A Discussion on Geographies of Consumption Curated by the Mohile Parikh Center
7th January, 2015
Geographies of Consumption | Bombay/Mumbai, is a public art project conceived and curated by the Mohile Parikh Center. It critically investigates the impact of consumption on natural resources in the city, and on human bodies, our ecosystems and cultures. Interspersed in the project are study groups, screenings, public lectures, an annual symposia, and publication.
It is a platform for diverse actors to discuss our ‘rights to the city’, igniting socially innovative ideas to enable a more farsighted approach to the environment in Bombay. Artists, geographers, urban researchers, architects, social scientists, environment management experts, students, and grass-root civil society organizations are encouraged to collaborate on creative projects for the city.
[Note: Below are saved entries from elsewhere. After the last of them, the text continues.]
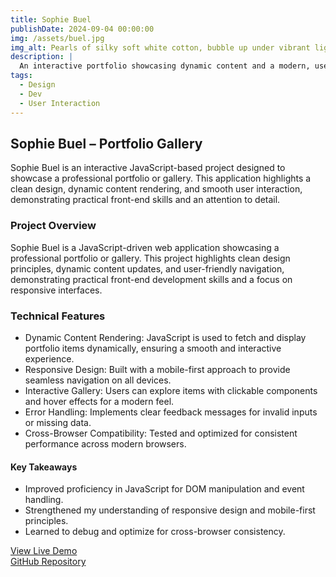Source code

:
 ```yaml
---
title: Sophie Buel
publishDate: 2024-09-04 00:00:00
img: /assets/buel.jpg
img_alt: Pearls of silky soft white cotton, bubble up under vibrant lighting
description: |
  An interactive portfolio showcasing dynamic content and a modern, user-friendly design.
tags:
  - Design
  - Dev
  - User Interaction
---
```


## Sophie Buel – Portfolio Gallery

Sophie Buel is an interactive JavaScript-based project designed to showcase a professional portfolio or gallery. This application highlights a clean design, dynamic content rendering, and smooth user interaction, demonstrating practical front-end skills and an attention to detail.

### Project Overview

Sophie Buel is a JavaScript-driven web application showcasing a professional portfolio or gallery. This project highlights clean design principles, dynamic content updates, and user-friendly navigation, demonstrating practical front-end development skills and a focus on responsive interfaces.

### Technical Features

- Dynamic Content Rendering: JavaScript is used to fetch and display portfolio items dynamically, ensuring a smooth and interactive experience.
- Responsive Design: Built with a mobile-first approach to provide seamless navigation on all devices.
- Interactive Gallery: Users can explore items with clickable components and hover effects for a modern feel.
- Error Handling: Implements clear feedback messages for invalid inputs or missing data.
- Cross-Browser Compatibility: Tested and optimized for consistent performance across modern browsers.

#### Key Takeaways

- Improved proficiency in JavaScript for DOM manipulation and event handling.
- Strengthened my understanding of responsive design and mobile-first principles.
- Learned to debug and optimize for cross-browser consistency.

<div class="project-links">
<a href="https://projet-3-oc-lyart.vercel.app/" target="_blank" rel="noopener">View Live Demo</a> <br />
<a href="https://github.com/HakimKalem/PROJET_3_OC" target="_blank" rel="noopener">GitHub Repository</a>
</div>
Through the lens of urban consumption, fifteen public art projects will focus on the themes of Land, Water, and Food.
Production and consumption are deeply connected to processes of urbanization, their conditions and consequences. Across the 20th and 21st centuries, there has been a proliferation of urban areas across the globe. But has this urban turn, concentrated to cities, contributed to human well-being? The panel discussion will explore these questions through an interdisciplinary format, as a launch to the project.
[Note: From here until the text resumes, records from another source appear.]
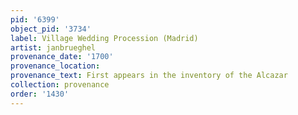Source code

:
 ```yaml
---
pid: '6399'
object_pid: '3734'
label: Village Wedding Procession (Madrid)
artist: janbrueghel
provenance_date: '1700'
provenance_location:
provenance_text: First appears in the inventory of the Alcazar
collection: provenance
order: '1430'
---
```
Panelists: Shantanu Roy, Navjot Altaf, Rahul Srivastava and Matias Echanove | Discussant: Amrita Gupta Singh
Shantanu Roy is Senior Vice President at the Environmental Management Centre LLP, Mumbai. His blend of experience with academic and research institutions, private sector and financing institutions, and governments has provided him a synergistic approach to environmental management and sustainability. He is associated with the Ekonnect Knowledge Foundation, in its Green Purchasing Network India program.
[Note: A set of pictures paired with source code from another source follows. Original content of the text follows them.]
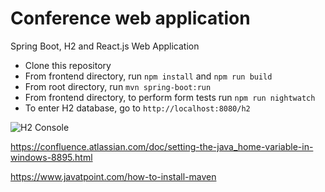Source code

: # Conference web application
Spring Boot, H2 and React.js Web Application
- Clone this repository
- From frontend directory, run ```npm install``` and ```npm run build```
- From root directory, run ```mvn spring-boot:run```
- From frontend directory, to perform form tests run ```npm run nightwatch```
- To enter H2 database, go to ```http://localhost:8080/h2```

![H2 Console](https://i.ibb.co/RPKmTB7/h2-Console.png)

https://confluence.atlassian.com/doc/setting-the-java_home-variable-in-windows-8895.html

https://www.javatpoint.com/how-to-install-maven
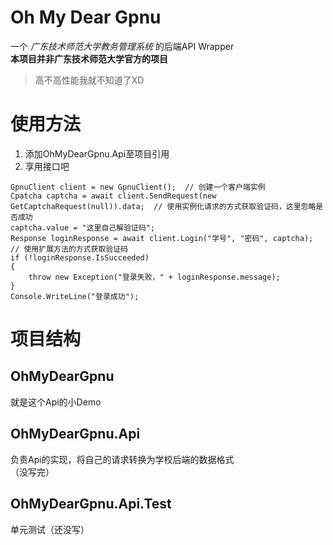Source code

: # Oh My Dear Gpnu
一个 _广东技术师范大学教务管理系统_ 的后端API Wrapper  
__本项目并非广东技术师范大学官方的项目__  
> 高不高性能我就不知道了XD

# 使用方法

1. 添加OhMyDearGpnu.Api至项目引用
2. 享用接口吧

```CSharp
GpnuClient client = new GpnuClient();  // 创建一个客户端实例
Cpatcha captcha = await client.SendRequest(new GetCaptchaRequest(null)).data;  // 使用实例化请求的方式获取验证码，这里忽略是否成功
captcha.value = "这里自己解验证码";
Response loginResponse = await client.Login("学号", "密码", captcha);  // 使用扩展方法的方式获取验证码
if (!loginResponse.IsSucceeded)
{
    throw new Exception("登录失败，" + loginResponse.message);
}
Console.WriteLine("登录成功");
```

# 项目结构

## OhMyDearGpnu
就是这个Api的小Demo

## OhMyDearGpnu.Api
负责Api的实现，将自己的请求转换为学校后端的数据格式  
（没写完）

## OhMyDearGpnu.Api.Test
单元测试（还没写）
Navjot Altaf is a senior artist whose oeuvre constitutes of multidisciplinary approaches to video, sculptures, installations, and site-specific works. She continues to collaborate with indigenous artists and community members in Bastar, Chattisgarh, since 1997. Her imagery is drawn from her theoretical and methodological innovation, and engaged readings of historical and contemporary art, film and cultural theory.
Rahul Srivastava and Matias Echanove are the co-directors of the Institute of Urbanology, based in Mumbai and Goa. The institute engages with debates on urban development by working with local community groups, creating new concepts, implementing projects and recommending strategies and policies.